The Limits of “Europeanization”
ATHENS—In 2006, relations between Turkey and Europe became increasingly complex, non-linear, and volatile. In December, the European Commission decided to “freeze” negotiations on Turkey’s accession to the European Union. This move was justified on the basis of Ankara’s refusal to open its ports and airports to vessels and airliners from Cyprus.
The decision was not unexpected. The European Union Progress Report released a month earlier had been highly critical of Turkey on practically all matters dealing with accession negotiations. According to the report, Turkey failed to abide by its 2004 commitment to open its ports and airports to Greek Cypriot vessels, and has made no progress in normalizing its relations with the island. The report also recommends that Turkey reform its penal code, especially article 301, which has allowed several court cases against writers and journalists on the grounds of “insulting Turkishness,” and to permit greater freedom of speech. Finally, the report urges Turkey to offer full protections to its religious minorities and to end the military’s involvement in civil society.
Not surprisingly, there is now a chill in the air. Although officially, Ankara remains committed to its European accession bid, it is showing signs of growing irritation over Europe’s persistent doubts concerning the desirability of its integration. Part and parcel of this new turbulence is the fact that Turkey is undergoing a complex sociological evolution, in which modernity and pro-European trends merge with the return of Islam as a socio-political force—and with a resilient nationalism that makes it difficult for Ankara to deal with Brussels’ requests. Keeping in mind that in 2007 both presidential and parliamentary elections will take place in Turkey, it is hard to expect any progress.
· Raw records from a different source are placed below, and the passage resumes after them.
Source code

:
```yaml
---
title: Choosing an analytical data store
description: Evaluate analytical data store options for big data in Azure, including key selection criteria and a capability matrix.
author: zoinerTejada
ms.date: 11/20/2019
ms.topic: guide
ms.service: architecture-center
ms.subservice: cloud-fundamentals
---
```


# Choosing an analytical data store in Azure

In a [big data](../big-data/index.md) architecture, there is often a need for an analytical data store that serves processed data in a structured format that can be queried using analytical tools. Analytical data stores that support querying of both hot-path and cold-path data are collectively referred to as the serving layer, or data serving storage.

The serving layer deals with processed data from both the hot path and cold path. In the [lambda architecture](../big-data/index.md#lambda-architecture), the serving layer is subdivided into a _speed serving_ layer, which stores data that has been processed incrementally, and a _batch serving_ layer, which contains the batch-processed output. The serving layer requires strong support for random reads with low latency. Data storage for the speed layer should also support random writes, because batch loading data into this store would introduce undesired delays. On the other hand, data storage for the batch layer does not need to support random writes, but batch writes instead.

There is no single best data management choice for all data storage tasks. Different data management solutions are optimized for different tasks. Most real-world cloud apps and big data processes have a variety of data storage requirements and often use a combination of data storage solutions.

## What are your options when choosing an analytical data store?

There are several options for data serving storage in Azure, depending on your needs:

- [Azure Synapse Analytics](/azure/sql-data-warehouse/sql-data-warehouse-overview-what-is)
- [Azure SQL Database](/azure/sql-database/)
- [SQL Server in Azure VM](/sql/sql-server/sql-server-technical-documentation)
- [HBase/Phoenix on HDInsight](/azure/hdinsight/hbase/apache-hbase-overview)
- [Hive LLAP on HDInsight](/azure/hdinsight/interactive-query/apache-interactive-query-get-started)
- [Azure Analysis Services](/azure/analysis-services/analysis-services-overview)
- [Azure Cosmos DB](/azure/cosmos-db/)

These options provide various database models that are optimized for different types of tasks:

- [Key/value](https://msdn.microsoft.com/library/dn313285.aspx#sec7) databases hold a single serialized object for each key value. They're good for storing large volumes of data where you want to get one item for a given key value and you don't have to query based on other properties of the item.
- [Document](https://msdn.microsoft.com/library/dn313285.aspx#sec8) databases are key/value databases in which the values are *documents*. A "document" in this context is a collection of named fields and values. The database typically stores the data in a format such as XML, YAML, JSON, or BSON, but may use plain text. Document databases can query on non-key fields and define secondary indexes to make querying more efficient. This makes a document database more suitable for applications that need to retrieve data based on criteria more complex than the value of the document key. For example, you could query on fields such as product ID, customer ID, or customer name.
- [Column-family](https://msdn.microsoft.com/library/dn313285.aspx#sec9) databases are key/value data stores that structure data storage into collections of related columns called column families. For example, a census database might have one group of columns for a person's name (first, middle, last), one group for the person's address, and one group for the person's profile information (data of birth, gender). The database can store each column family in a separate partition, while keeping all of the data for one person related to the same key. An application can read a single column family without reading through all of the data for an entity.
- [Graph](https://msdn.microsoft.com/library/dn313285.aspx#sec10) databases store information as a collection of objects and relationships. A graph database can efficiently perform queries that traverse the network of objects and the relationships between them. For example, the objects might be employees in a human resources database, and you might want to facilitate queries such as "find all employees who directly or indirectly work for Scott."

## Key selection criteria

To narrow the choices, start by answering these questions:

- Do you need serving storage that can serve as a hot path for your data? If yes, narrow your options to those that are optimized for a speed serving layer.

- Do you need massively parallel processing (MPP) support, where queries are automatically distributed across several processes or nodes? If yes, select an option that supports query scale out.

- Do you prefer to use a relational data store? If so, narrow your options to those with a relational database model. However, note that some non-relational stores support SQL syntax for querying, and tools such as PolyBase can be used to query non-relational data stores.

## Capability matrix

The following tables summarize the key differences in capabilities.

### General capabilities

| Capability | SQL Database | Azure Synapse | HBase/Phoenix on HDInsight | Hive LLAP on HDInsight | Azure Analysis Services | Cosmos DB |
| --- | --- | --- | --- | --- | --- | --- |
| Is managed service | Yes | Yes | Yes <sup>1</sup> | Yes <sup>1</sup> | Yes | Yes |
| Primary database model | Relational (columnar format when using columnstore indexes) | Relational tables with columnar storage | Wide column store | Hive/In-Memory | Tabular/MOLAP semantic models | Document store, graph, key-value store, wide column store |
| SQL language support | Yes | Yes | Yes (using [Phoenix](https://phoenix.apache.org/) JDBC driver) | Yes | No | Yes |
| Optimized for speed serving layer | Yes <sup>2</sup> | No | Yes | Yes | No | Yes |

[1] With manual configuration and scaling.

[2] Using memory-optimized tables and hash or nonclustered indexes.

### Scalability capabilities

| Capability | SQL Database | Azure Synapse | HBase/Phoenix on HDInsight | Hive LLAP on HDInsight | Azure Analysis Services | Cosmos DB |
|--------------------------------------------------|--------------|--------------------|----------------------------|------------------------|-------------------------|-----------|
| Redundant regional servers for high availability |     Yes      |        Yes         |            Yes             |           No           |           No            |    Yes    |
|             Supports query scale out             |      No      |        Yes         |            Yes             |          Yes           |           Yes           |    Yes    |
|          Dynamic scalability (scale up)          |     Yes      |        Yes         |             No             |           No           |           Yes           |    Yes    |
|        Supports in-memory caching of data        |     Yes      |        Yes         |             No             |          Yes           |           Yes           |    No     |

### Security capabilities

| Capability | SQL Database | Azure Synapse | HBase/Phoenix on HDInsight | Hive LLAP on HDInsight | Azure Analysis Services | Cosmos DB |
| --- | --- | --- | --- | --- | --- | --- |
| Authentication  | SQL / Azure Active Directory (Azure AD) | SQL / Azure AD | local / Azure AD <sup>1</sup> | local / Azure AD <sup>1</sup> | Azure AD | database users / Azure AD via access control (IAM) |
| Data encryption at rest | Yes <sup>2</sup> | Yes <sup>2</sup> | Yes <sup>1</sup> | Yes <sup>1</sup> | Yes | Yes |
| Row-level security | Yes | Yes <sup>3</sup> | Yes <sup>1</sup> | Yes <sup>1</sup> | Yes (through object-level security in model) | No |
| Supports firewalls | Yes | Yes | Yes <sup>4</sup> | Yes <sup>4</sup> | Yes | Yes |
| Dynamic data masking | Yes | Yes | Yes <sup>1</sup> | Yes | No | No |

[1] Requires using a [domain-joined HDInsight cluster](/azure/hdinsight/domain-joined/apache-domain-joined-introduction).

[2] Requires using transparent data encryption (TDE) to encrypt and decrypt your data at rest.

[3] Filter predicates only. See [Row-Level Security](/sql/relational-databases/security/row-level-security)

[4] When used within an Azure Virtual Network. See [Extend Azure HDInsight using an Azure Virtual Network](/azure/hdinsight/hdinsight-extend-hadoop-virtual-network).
As a result, the initial euphoria after the EU’s commencement of accession negotiations with Turkey in October 2005 has been replaced by great skepticism in many European capitals, including Athens. Although Turkey is just entering its second year of negotiations with the EU, the record so far is not promising at all. Turkey appears to be unwilling to fulfill its obligations towards Cyprus, and there has been no improvement in its bilateral relations with Greece. In this context, Greek politicians are increasingly asking themselves: has their decision to “Europeanize” the Greek-Turkish disputes paid off?
The realization that all is not well on the Turkish front has certainly been a disappointment. In recent years, Greek foreign policy has made a major U-turn, with Athens initiating a policy of rapprochement with its historic adversary. Since the EU Summit in Helsinki in December 1999, Greece has acquiesced to Europe’s granting of candidate status to Turkey, and endorsed the opening of accession negotiations between Turkey and the EU. The rationale behind this decision was clear; if Turkey became engaged in the European integration process, this would trigger gradual stabilization and democratization, making Ankara more flexible and less likely to use military force.
So far, the rapprochement has focused on “soft” issues, such as the avoidance of double taxation, bilateral commercial agreements, confidence-building measures and cultural exchanges, eschewing more complex topics (i.e., the delimitation of the continental shelf zone in the international parts of the Aegean). But Ankara’s reluctance to adjust to European norms is evident in a lack of progress even in matters like Christian minority rights, the acknowledgment of the Orthodox Church of Constantinople and the role of the Ecumenical Patriarch. This has been something of a shock for Athens, which expected that the prospect of EU accession would make Ankara more flexible—and to see gestures of goodwill in response to Greece’s lifting of its objections to Turkey’s EU candidacy. Aggravating the situation, the Turkish Parliament’s 1995 decision that an extension by Greece of its territorial waters to twelve nautical miles would constitute a casus belli is still in effect, despite the alleged improvements in Greek-Turkish relations.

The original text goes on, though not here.